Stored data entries
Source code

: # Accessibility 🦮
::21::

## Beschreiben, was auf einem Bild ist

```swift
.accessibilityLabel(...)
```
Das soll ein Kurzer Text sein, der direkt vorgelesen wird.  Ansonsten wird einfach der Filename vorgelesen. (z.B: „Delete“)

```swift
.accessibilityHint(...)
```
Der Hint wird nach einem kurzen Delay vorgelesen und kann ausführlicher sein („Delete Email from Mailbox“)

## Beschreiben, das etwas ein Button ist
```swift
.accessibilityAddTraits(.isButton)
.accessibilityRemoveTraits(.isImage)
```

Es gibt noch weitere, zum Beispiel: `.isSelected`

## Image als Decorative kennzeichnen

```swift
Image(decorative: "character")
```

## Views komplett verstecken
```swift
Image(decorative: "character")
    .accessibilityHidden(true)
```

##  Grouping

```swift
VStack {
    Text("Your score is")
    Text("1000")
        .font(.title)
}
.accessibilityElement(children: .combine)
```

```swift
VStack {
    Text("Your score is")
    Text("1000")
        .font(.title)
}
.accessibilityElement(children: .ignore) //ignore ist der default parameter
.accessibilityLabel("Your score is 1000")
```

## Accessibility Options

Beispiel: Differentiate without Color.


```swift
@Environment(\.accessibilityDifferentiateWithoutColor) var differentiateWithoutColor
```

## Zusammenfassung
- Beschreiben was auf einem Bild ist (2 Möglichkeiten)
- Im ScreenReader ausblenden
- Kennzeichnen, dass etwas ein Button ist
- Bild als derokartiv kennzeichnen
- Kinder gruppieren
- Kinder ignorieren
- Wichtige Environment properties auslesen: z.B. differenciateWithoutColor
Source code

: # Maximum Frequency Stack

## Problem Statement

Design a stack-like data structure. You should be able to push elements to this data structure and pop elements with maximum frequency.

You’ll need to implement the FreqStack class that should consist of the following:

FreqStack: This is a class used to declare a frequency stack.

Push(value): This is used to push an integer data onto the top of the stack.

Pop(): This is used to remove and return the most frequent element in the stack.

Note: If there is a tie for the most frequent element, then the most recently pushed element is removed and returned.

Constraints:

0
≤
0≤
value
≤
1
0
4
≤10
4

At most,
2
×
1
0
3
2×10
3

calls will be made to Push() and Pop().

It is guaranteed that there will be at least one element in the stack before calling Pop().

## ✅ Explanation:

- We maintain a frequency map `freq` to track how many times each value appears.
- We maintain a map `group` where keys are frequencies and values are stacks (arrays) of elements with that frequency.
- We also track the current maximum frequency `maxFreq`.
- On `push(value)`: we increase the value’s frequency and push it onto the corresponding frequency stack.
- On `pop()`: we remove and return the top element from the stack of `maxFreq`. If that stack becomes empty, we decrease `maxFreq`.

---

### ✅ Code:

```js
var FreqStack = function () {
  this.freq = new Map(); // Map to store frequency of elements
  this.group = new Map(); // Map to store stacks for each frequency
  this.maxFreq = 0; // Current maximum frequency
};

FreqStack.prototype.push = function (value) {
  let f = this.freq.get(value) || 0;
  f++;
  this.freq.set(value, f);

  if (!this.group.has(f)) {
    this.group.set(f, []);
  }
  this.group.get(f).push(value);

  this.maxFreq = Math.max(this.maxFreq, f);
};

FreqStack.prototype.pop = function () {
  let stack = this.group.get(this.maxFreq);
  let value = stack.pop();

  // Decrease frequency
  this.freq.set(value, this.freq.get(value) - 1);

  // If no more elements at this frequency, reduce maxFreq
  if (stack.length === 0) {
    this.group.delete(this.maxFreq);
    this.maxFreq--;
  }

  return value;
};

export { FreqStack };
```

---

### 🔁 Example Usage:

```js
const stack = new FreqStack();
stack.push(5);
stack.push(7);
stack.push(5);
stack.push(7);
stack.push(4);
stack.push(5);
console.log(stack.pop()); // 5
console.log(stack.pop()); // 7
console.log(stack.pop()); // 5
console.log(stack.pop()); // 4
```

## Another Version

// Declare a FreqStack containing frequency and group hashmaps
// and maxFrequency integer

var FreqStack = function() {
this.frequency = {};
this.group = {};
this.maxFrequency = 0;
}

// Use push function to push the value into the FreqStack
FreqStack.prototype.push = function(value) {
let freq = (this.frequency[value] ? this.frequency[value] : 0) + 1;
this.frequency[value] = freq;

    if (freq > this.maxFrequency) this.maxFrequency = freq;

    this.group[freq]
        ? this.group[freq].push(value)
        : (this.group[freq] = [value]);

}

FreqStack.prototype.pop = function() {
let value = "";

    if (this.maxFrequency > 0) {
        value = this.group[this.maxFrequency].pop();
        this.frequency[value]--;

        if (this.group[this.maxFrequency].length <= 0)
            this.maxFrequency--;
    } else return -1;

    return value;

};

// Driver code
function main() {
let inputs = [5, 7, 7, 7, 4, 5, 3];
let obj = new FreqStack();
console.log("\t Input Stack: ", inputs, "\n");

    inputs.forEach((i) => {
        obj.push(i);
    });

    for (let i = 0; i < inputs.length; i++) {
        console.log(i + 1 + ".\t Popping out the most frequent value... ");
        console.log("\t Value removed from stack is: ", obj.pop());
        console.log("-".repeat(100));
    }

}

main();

TRY IT: Copy out the records above exactly.

SOLUTION FOR THIS PROBLEM:
Source code

: # Accessibility 🦮
::21::

## Beschreiben, was auf einem Bild ist

```swift
.accessibilityLabel(...)
```
Das soll ein Kurzer Text sein, der direkt vorgelesen wird.  Ansonsten wird einfach der Filename vorgelesen. (z.B: „Delete“)

```swift
.accessibilityHint(...)
```
Der Hint wird nach einem kurzen Delay vorgelesen und kann ausführlicher sein („Delete Email from Mailbox“)

## Beschreiben, das etwas ein Button ist
```swift
.accessibilityAddTraits(.isButton)
.accessibilityRemoveTraits(.isImage)
```

Es gibt noch weitere, zum Beispiel: `.isSelected`

## Image als Decorative kennzeichnen

```swift
Image(decorative: "character")
```

## Views komplett verstecken
```swift
Image(decorative: "character")
    .accessibilityHidden(true)
```

##  Grouping

```swift
VStack {
    Text("Your score is")
    Text("1000")
        .font(.title)
}
.accessibilityElement(children: .combine)
```

```swift
VStack {
    Text("Your score is")
    Text("1000")
        .font(.title)
}
.accessibilityElement(children: .ignore) //ignore ist der default parameter
.accessibilityLabel("Your score is 1000")
```

## Accessibility Options

Beispiel: Differentiate without Color.


```swift
@Environment(\.accessibilityDifferentiateWithoutColor) var differentiateWithoutColor
```

## Zusammenfassung
- Beschreiben was auf einem Bild ist (2 Möglichkeiten)
- Im ScreenReader ausblenden
- Kennzeichnen, dass etwas ein Button ist
- Bild als derokartiv kennzeichnen
- Kinder gruppieren
- Kinder ignorieren
- Wichtige Environment properties auslesen: z.B. differenciateWithoutColor
Source code

: # Maximum Frequency Stack

## Problem Statement

Design a stack-like data structure. You should be able to push elements to this data structure and pop elements with maximum frequency.

You’ll need to implement the FreqStack class that should consist of the following:

FreqStack: This is a class used to declare a frequency stack.

Push(value): This is used to push an integer data onto the top of the stack.

Pop(): This is used to remove and return the most frequent element in the stack.

Note: If there is a tie for the most frequent element, then the most recently pushed element is removed and returned.

Constraints:

0
≤
0≤
value
≤
1
0
4
≤10
4

At most,
2
×
1
0
3
2×10
3

calls will be made to Push() and Pop().

It is guaranteed that there will be at least one element in the stack before calling Pop().

## ✅ Explanation:

- We maintain a frequency map `freq` to track how many times each value appears.
- We maintain a map `group` where keys are frequencies and values are stacks (arrays) of elements with that frequency.
- We also track the current maximum frequency `maxFreq`.
- On `push(value)`: we increase the value’s frequency and push it onto the corresponding frequency stack.
- On `pop()`: we remove and return the top element from the stack of `maxFreq`. If that stack becomes empty, we decrease `maxFreq`.

---

### ✅ Code:

```js
var FreqStack = function () {
  this.freq = new Map(); // Map to store frequency of elements
  this.group = new Map(); // Map to store stacks for each frequency
  this.maxFreq = 0; // Current maximum frequency
};

FreqStack.prototype.push = function (value) {
  let f = this.freq.get(value) || 0;
  f++;
  this.freq.set(value, f);

  if (!this.group.has(f)) {
    this.group.set(f, []);
  }
  this.group.get(f).push(value);

  this.maxFreq = Math.max(this.maxFreq, f);
};

FreqStack.prototype.pop = function () {
  let stack = this.group.get(this.maxFreq);
  let value = stack.pop();

  // Decrease frequency
  this.freq.set(value, this.freq.get(value) - 1);

  // If no more elements at this frequency, reduce maxFreq
  if (stack.length === 0) {
    this.group.delete(this.maxFreq);
    this.maxFreq--;
  }

  return value;
};

export { FreqStack };
```

---

### 🔁 Example Usage:

```js
const stack = new FreqStack();
stack.push(5);
stack.push(7);
stack.push(5);
stack.push(7);
stack.push(4);
stack.push(5);
console.log(stack.pop()); // 5
console.log(stack.pop()); // 7
console.log(stack.pop()); // 5
console.log(stack.pop()); // 4
```

## Another Version

// Declare a FreqStack containing frequency and group hashmaps
// and maxFrequency integer

var FreqStack = function() {
this.frequency = {};
this.group = {};
this.maxFrequency = 0;
}

// Use push function to push the value into the FreqStack
FreqStack.prototype.push = function(value) {
let freq = (this.frequency[value] ? this.frequency[value] : 0) + 1;
this.frequency[value] = freq;

    if (freq > this.maxFrequency) this.maxFrequency = freq;

    this.group[freq]
        ? this.group[freq].push(value)
        : (this.group[freq] = [value]);

}

FreqStack.prototype.pop = function() {
let value = "";

    if (this.maxFrequency > 0) {
        value = this.group[this.maxFrequency].pop();
        this.frequency[value]--;

        if (this.group[this.maxFrequency].length <= 0)
            this.maxFrequency--;
    } else return -1;

    return value;

};

// Driver code
function main() {
let inputs = [5, 7, 7, 7, 4, 5, 3];
let obj = new FreqStack();
console.log("\t Input Stack: ", inputs, "\n");

    inputs.forEach((i) => {
        obj.push(i);
    });

    for (let i = 0; i < inputs.length; i++) {
        console.log(i + 1 + ".\t Popping out the most frequent value... ");
        console.log("\t Value removed from stack is: ", obj.pop());
        console.log("-".repeat(100));
    }

}

main();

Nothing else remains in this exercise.